For iPhone Xs, Xs Max, 11, 11 Pro, and 11 Pro Max, the image recognition function works by turning YOLO ON toggle switch at the setting of iPhone.
* 1 The recognition engine uses YOLOv3. Since this is not a Tiny version, it demonstrates excellent recognition ability.Pre-learned files can be freely selected, and the weight data prepared by the user.
* 2 Using the recognition results, the user can freely set Siri voice in English or Japanese, alarm, camera flash and display number of objects recognized, time stamp.
* 3 You can freely change the above alert and the text of the target object (hereinafter referred to as Classification). This requires a general text file edit software. Although it is a paid application, it is recommended to install “Textor” in advance. “Textor” on the App Store
1. How to download Pre-learned files
To perform image recognition, you must first download the Pre-learned data. The Pre-learned file will be 100Mbyte ~ 250Mbyte, so to start with, please use one of them after checking your own iPhone capacity.
The following three types of the Pre-learned models is available at the moment.

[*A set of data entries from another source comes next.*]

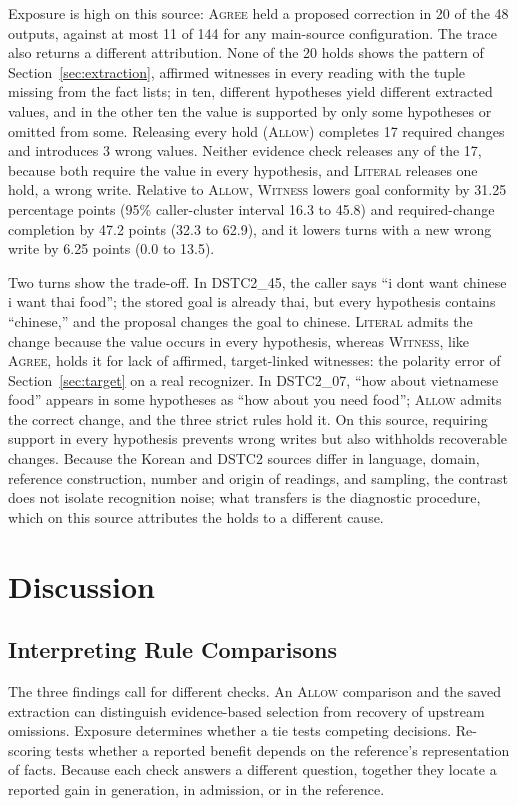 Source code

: \documentclass[acmsmall,review,anonymous]{acmart}
\newcommand{\agree}{\textsc{Agree}}
\newcommand{\allow}{\textsc{Allow}}
\newcommand{\literal}{\textsc{Literal}}
\newcommand{\witness}{\textsc{Witness}}
\begin{document}
Exposure is high on this source: \agree{} held a proposed correction in 20 of the 48 outputs, against at most 11 of 144 for any main-source configuration. The trace also returns a different attribution. None of the 20 holds shows the pattern of Section~\ref{sec:extraction}, affirmed witnesses in every reading with the tuple missing from the fact lists; in ten, different hypotheses yield different extracted values, and in the other ten the value is supported by only some hypotheses or omitted from some. Releasing every hold (\allow{}) completes 17 required changes and introduces 3 wrong values. Neither evidence check releases any of the 17, because both require the value in every hypothesis, and \literal{} releases one hold, a wrong write. Relative to \allow{}, \witness{} lowers goal conformity by 31.25 percentage points (95\% caller-cluster interval 16.3 to 45.8) and required-change completion by 47.2 points (32.3 to 62.9), and it lowers turns with a new wrong write by 6.25 points (0.0 to 13.5).

Two turns show the trade-off. In DSTC2\_45, the caller says ``i dont want chinese i want thai food''; the stored goal is already thai, but every hypothesis contains ``chinese,'' and the proposal changes the goal to chinese. \literal{} admits the change because the value occurs in every hypothesis, whereas \witness{}, like \agree{}, holds it for lack of affirmed, target-linked witnesses: the polarity error of Section~\ref{sec:target} on a real recognizer. In DSTC2\_07, ``how about vietnamese food'' appears in some hypotheses as ``how about you need food''; \allow{} admits the correct change, and the three strict rules hold it. On this source, requiring support in every hypothesis prevents wrong writes but also withholds recoverable changes. Because the Korean and DSTC2 sources differ in language, domain, reference construction, number and origin of readings, and sampling, the contrast does not isolate recognition noise; what transfers is the diagnostic procedure, which on this source attributes the holds to a different cause.

\section{Discussion}\label{sec:discussion}
\subsection{Interpreting Rule Comparisons}
The three findings call for different checks. An \allow{} comparison and the saved extraction can distinguish evidence-based selection from recovery of upstream omissions. Exposure determines whether a tie tests competing decisions. Re-scoring tests whether a reported benefit depends on the reference's representation of facts. Because each check answers a different question, together they locate a reported gain in generation, in admission, or in the reference.
\end{document}
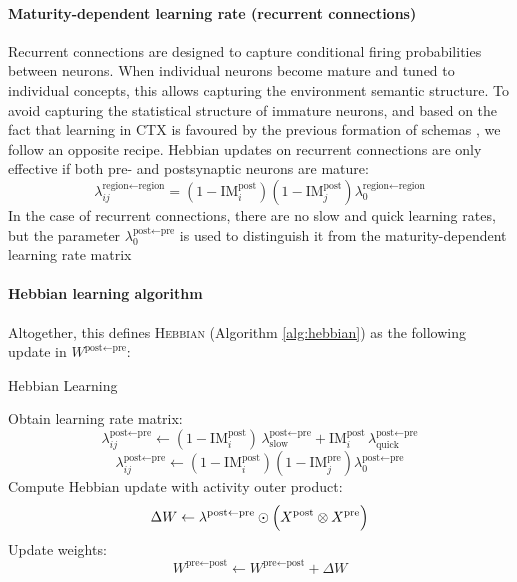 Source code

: \documentclass{article}
\begin{document}
\paragraph*{Maturity-dependent learning rate (recurrent connections)}
Recurrent connections are designed to capture conditional firing probabilities between neurons. When individual neurons become mature and tuned to individual concepts, this allows capturing the environment semantic structure. To avoid capturing the statistical structure of immature neurons, and based on the fact that learning in CTX is favoured by the previous formation of schemas , we follow an opposite recipe. Hebbian updates on recurrent connections are only effective if both pre- and postsynaptic neurons are mature:
\begin{equation}
    \lambda_{ij}^{\textrm{region} \leftarrow \textrm{region}} = (1 - \textrm{IM}^\textrm{post}_i)(1 - \textrm{IM}^\textrm{post}_j)\lambda^{\textrm{region}\leftarrow\textrm{region}}_0
\end{equation}
In the case of recurrent connections, there are no slow and quick learning rates, but the parameter $\lambda^{\textrm{post}\leftarrow\textrm{pre}}_0$ is used to distinguish it from the maturity-dependent learning rate matrix 
\paragraph*{Hebbian learning algorithm}
Altogether, this defines \textsc{Hebbian} (Algorithm \ref{alg:hebbian}) as the following update in $W^{\textrm{post} \leftarrow \textrm{pre}}$:
\begin{algorithm}
\caption{Hebbian Learning}\label{alg:hebbian}
\begin{algorithmic}[1]
    \State Obtain learning rate matrix:
    \State
        \[
            \lambda_{ij}^{\textrm{post} \leftarrow \textrm{pre}}
            \gets
            (1-\textrm{IM}^\textrm{post}_i)\,\lambda^{\textrm{post} \leftarrow \textrm{pre}}_\textrm{slow}
            + \textrm{IM}^\textrm{post}_i\,\lambda^{\textrm{post}\leftarrow\textrm{pre}}_{\textrm{quick}}
        \]
    \Else
    \State 
    \[
    \lambda_{ij}^{\textrm{post} \leftarrow \textrm{pre}} \gets (1 - \textrm{IM}^\textrm{post}_i)(1 - \textrm{IM}^\textrm{pre}_j)\lambda^{\textrm{post}\leftarrow\textrm{pre}}_\textrm{0}
    \]
    \EndIf
    \State Compute Hebbian update with activity outer product:
        \[
            \Delta W \gets \lambda^{\textrm{post} \leftarrow \textrm{pre}} \odot 
            \Bigl(X^{\textrm{post}} \otimes X^{\textrm{pre}}\Bigr)
        \]
    \State Update weights:
        \[
            W^{\textrm{pre} \leftarrow \textrm{post}} 
            \gets 
            W^{\textrm{pre} \leftarrow \textrm{post}} + \Delta W
        \]
\EndFunction
\end{algorithmic}
\end{algorithm}
\end{document}
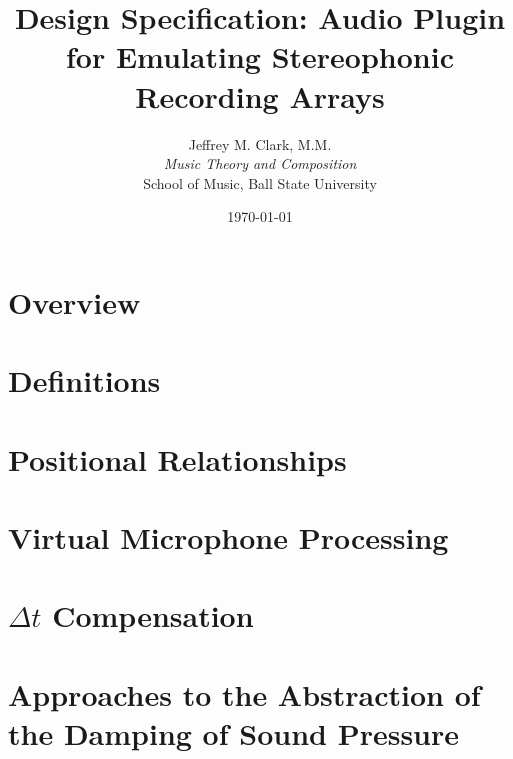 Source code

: \documentclass[fleqn, 10pt, letterpaper]{IEEEtran}
\title{Design Specification: Audio Plugin for Emulating Stereophonic Recording Arrays}
\date{\today}
\author{Jeffrey M. Clark, M.M. \\ \textit{Music Theory and Composition} \\ School of Music,  Ball State University}
\begin{document}
\maketitle



\section{Overview}



\section{Definitions}



\section{Positional Relationships}

	

\section{Virtual Microphone Processing}



\section{$\Delta{}t$ Compensation}



\section{Approaches to the Abstraction of the Damping of Sound Pressure}




\nocite{*}


\end{document}
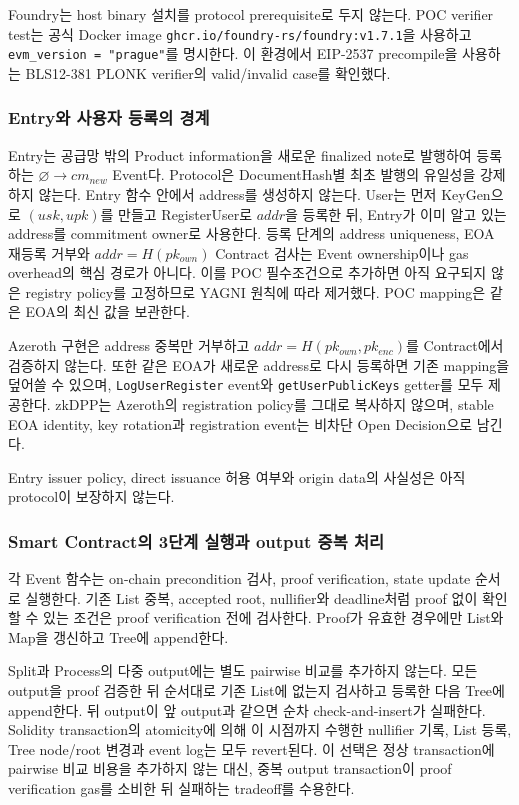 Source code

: \documentclass[11pt]{extarticle}
\begin{document}
Foundry는 host binary 설치를 protocol prerequisite로 두지 않는다. POC verifier test는
공식 Docker image \texttt{ghcr.io/foundry-rs/foundry:v1.7.1}을 사용하고
\texttt{evm\_version = "prague"}를 명시한다. 이 환경에서 EIP-2537 precompile을
사용하는 BLS12-381 PLONK verifier의 valid/invalid case를 확인했다.

\subsubsection{Entry와 사용자 등록의 경계}

Entry는 공급망 밖의 Product information을 새로운 finalized note로 발행하여 등록하는
$\varnothing\rightarrow cm_{new}$ Event다. Protocol은 DocumentHash별 최초 발행의
유일성을 강제하지 않는다. Entry 함수 안에서 address를 생성하지 않는다.
User는 먼저 KeyGen으로 $(usk,upk)$를 만들고 RegisterUser로 $addr$을 등록한 뒤, Entry가
이미 알고 있는 address를 commitment owner로 사용한다. 등록 단계의 address uniqueness,
EOA 재등록 거부와 $addr=H(pk_{own})$ Contract 검사는 Event ownership이나 gas overhead의
핵심 경로가 아니다. 이를 POC 필수조건으로 추가하면 아직 요구되지 않은 registry policy를
고정하므로 YAGNI 원칙에 따라 제거했다. POC mapping은 같은 EOA의 최신 값을 보관한다.

Azeroth 구현은 address 중복만 거부하고 $addr=H(pk_{own},pk_{enc})$를 Contract에서
검증하지 않는다. 또한 같은 EOA가 새로운 address로 다시 등록하면 기존 mapping을
덮어쓸 수 있으며, \texttt{LogUserRegister} event와 \texttt{getUserPublicKeys} getter를
모두 제공한다. zkDPP는 Azeroth의 registration policy를 그대로 복사하지 않으며,
stable EOA identity, key rotation과 registration event는 비차단 Open Decision으로 남긴다.

Entry issuer policy, direct
issuance 허용 여부와 origin data의 사실성은 아직 protocol이 보장하지 않는다.

\subsubsection{Smart Contract의 3단계 실행과 output 중복 처리}

각 Event 함수는 on-chain precondition 검사, proof verification, state update 순서로
실행한다. 기존 List 중복, accepted root, nullifier와 deadline처럼 proof 없이 확인할 수
있는 조건은 proof verification 전에 검사한다. Proof가 유효한 경우에만 List와 Map을
갱신하고 Tree에 append한다.

Split과 Process의 다중 output에는 별도 pairwise 비교를 추가하지 않는다. 모든 output을
proof 검증한 뒤 순서대로 기존 List에 없는지 검사하고 등록한 다음 Tree에 append한다.
뒤 output이 앞 output과 같으면 순차 check-and-insert가 실패한다. Solidity transaction의
atomicity에 의해 이 시점까지 수행한 nullifier 기록, List 등록, Tree node/root 변경과
event log는 모두 revert된다. 이 선택은 정상 transaction에 pairwise 비교 비용을 추가하지
않는 대신, 중복 output transaction이 proof verification gas를 소비한 뒤 실패하는
tradeoff를 수용한다.
\end{document}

(Target LEPTON infrared image: recognition of car, human, bicycle, large vehicle, sidewalk, dog)
(LEPTON infrared image target: car, human, bicycle, large vehicle, sidewalk, dog + Rock-Paper-Scissors and face)
(Standard RGB image is targeted: 80 kinds of object detection, test data to confirm how much is recognized by infrared image. This is a general COCO)
The download method is explained below, but please specify the URL and unzip the downloaded zip file, and then put it in the folder dedicated to Thermal Cam3x.
1.1 Select the download destination from iPhone Safari settings
Change the safari download location to your iPhone internal file. Although iCloud is the standard download location, we recommend to change to iCloud after getting used of it.
1.2 Select Pre-learning data from the above addresses.
First of all, select b).
Rock✊-Paper✋-Scissors✌️ of your hand or your face😃 can be detected, good enough to check feature to start with. You can see how to judge the shape of your hand and our model can detect at any angle of your hand. As a feature of the infrared camera, even if a thermal image of a car captured like Web Camera, the target cannot be easily determined. It must realy generate heat. In other words, if it is in the shape of a hand, it can be judged immediately at home, and in order to judge the car, you must go outside and capture the actual cars.
1.3 Open the file app and do the following:
The file app that is installed by default requires some tips. Please try the file copy method in advance.
And then proceed to the following. In particular, it seems to be necessary to practice whether you are in iCloud or in your iPhone internal file.
Select This iPhone-> Download. When the download is complete, you can check w_t.zip.
After unzipping, the zip file is no longer needed, so delete it and move the unzipped folder to a folder dedicated to the app (Thermal Cam3x folder).
Select the Thermal Cam3x folder and move the w_t folder.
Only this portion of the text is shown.